Conseguenze economiche della crisi post-elettorale

A nemmeno tre giorni dalla chiusura delle urne, le tensioni politiche non si sono ancora placate. In una “cucina” politica così bollente, la regola è che l’economia del Paese è destinata a soffrire.

Mentre l’economista Saša Đogović ritiene che ci troviamo già in una crisi post-elettorale, la cui durata determinerà le conseguenze per l’economia, il presidente onorario dell’Unione dei datori di lavoro, Nebojša Atanacković, afferma che il mondo imprenditoriale si aspetta la stessa cosa da ogni governo: un ascolto più attento alle esigenze delle aziende nazionali, ma anche una persona competente a capo del Ministero dell’Economia.

Đogović è convinto che ci sarà una lunga attesa fino alla formazione del prossimo governo, così come di quelli locali, il che significa che il rischio non commerciale del Paese aumenterà anche durante questo periodo.

“Questo significa che una lunga crisi post-elettorale potrebbe portare a una diminuzione del rating del paese, oltre che a un aumento del costo dei prestiti per il bilancio. Stiamo entrando in un periodo di incertezza politica ed economica, che sta erodendo la stabilità macroeconomica, quindi credo che la Banca nazionale di Serbia terrà d’occhio i segnali del mercato interno per evitare fluttuazioni più significative del tasso di cambio”, afferma Saša Đogović.

Aggiunge che il governo, anche quando sarà formato, non cambierà il suo carattere politico, né le politiche economiche che ha perseguito finora.

“Credo che ci saranno meno pagamenti indiscriminati una tantum dal bilancio dello Stato e meno del cosiddetto ‘helicopter money’, dato che non si prevede di indire altre elezioni a breve”, afferma Đogović.

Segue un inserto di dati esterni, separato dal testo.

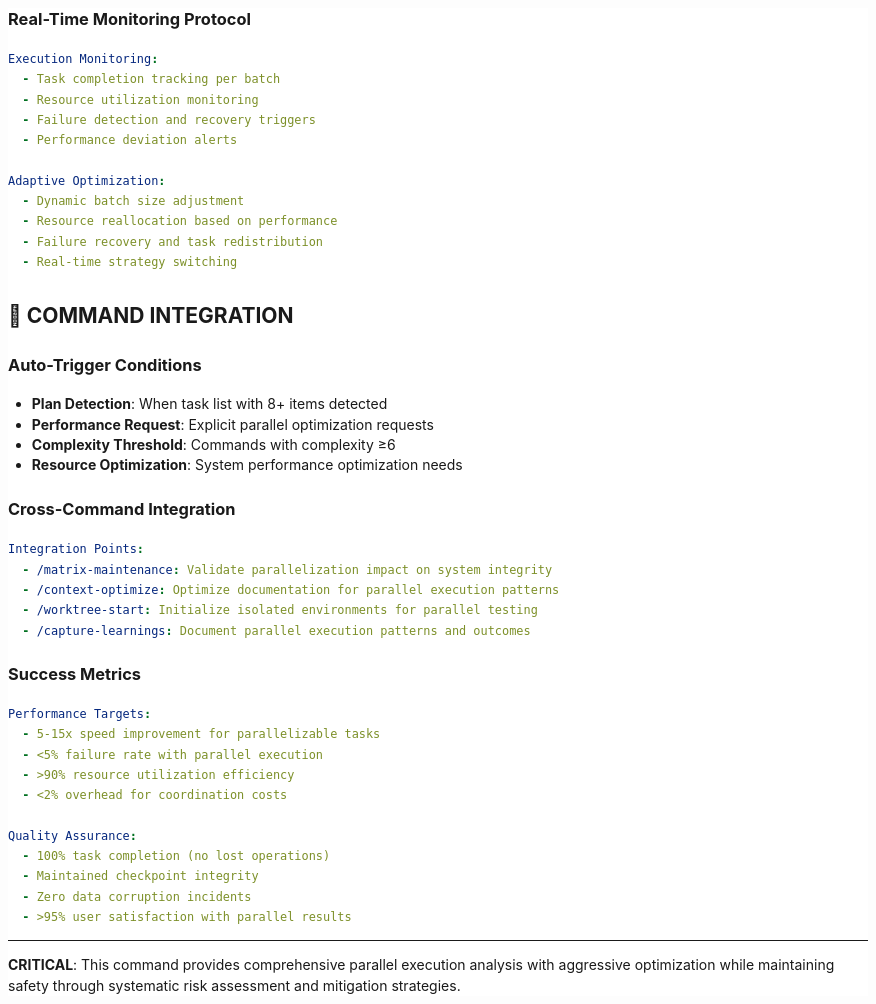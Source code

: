 
### Real-Time Monitoring Protocol
```yaml
Execution Monitoring:
  - Task completion tracking per batch
  - Resource utilization monitoring
  - Failure detection and recovery triggers
  - Performance deviation alerts

Adaptive Optimization:
  - Dynamic batch size adjustment
  - Resource reallocation based on performance
  - Failure recovery and task redistribution
  - Real-time strategy switching
```

## 🎯 COMMAND INTEGRATION

### Auto-Trigger Conditions
- **Plan Detection**: When task list with 8+ items detected
- **Performance Request**: Explicit parallel optimization requests
- **Complexity Threshold**: Commands with complexity ≥6
- **Resource Optimization**: System performance optimization needs

### Cross-Command Integration  
```yaml
Integration Points:
  - /matrix-maintenance: Validate parallelization impact on system integrity
  - /context-optimize: Optimize documentation for parallel execution patterns
  - /worktree-start: Initialize isolated environments for parallel testing
  - /capture-learnings: Document parallel execution patterns and outcomes
```

### Success Metrics
```yaml
Performance Targets:
  - 5-15x speed improvement for parallelizable tasks
  - <5% failure rate with parallel execution
  - >90% resource utilization efficiency
  - <2% overhead for coordination costs

Quality Assurance:
  - 100% task completion (no lost operations)
  - Maintained checkpoint integrity
  - Zero data corruption incidents
  - >95% user satisfaction with parallel results
```

---

**CRITICAL**: This command provides comprehensive parallel execution analysis with aggressive optimization while maintaining safety through systematic risk assessment and mitigation strategies.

Nebojša Atanacković aggiunge che i datori di lavoro si aspettano da ogni governo miglioramenti in diverse direzioni e soprattutto un atteggiamento migliore nei confronti delle aziende nazionali.

“Gli incentivi per gli investitori stranieri esistono e vanno bene, ma bisogna prestare maggiore attenzione alle aziende nazionali, che non portano i loro profitti fuori dal Paese”, tutto ciò che creano nel nostro Paese”, aggiunge Atanacković.

“Ci aspettiamo che, dopo diverse scelte sbagliate del personale, il Ministero dell’Economia, all’interno del governo, sia guidato da una persona forte che sia anche un visionario e che sia in grado di apportare cambiamenti positivi. Direi anche che questa persona deve provenire dai ranghi del partito che ha un’influenza decisiva sulla formazione del governo – il Partito progressivo serbo – e non dai suoi partner di coalizione”, afferma Atanacković.

A giugno, quando si ipotizzava la convocazione di elezioni lampo, Biznis.rs ha analizzato il rapporto tra gli eventi politici e la crescita del PIL.

“Tra il 2012 e il 2022, la Serbia ha avuto sei anni di elezioni parlamentari e/o presidenziali e di elezioni locali e cinque anni senza elezioni. I dati mostrano che il tasso medio di crescita economica negli anni in cui non si sono tenute elezioni è stato quasi sei volte superiore rispetto a quelli in cui si sono tenute – 4,21% contro 0,75% del PIL”, ha dichiarato Dušan Vasiljević del NALED.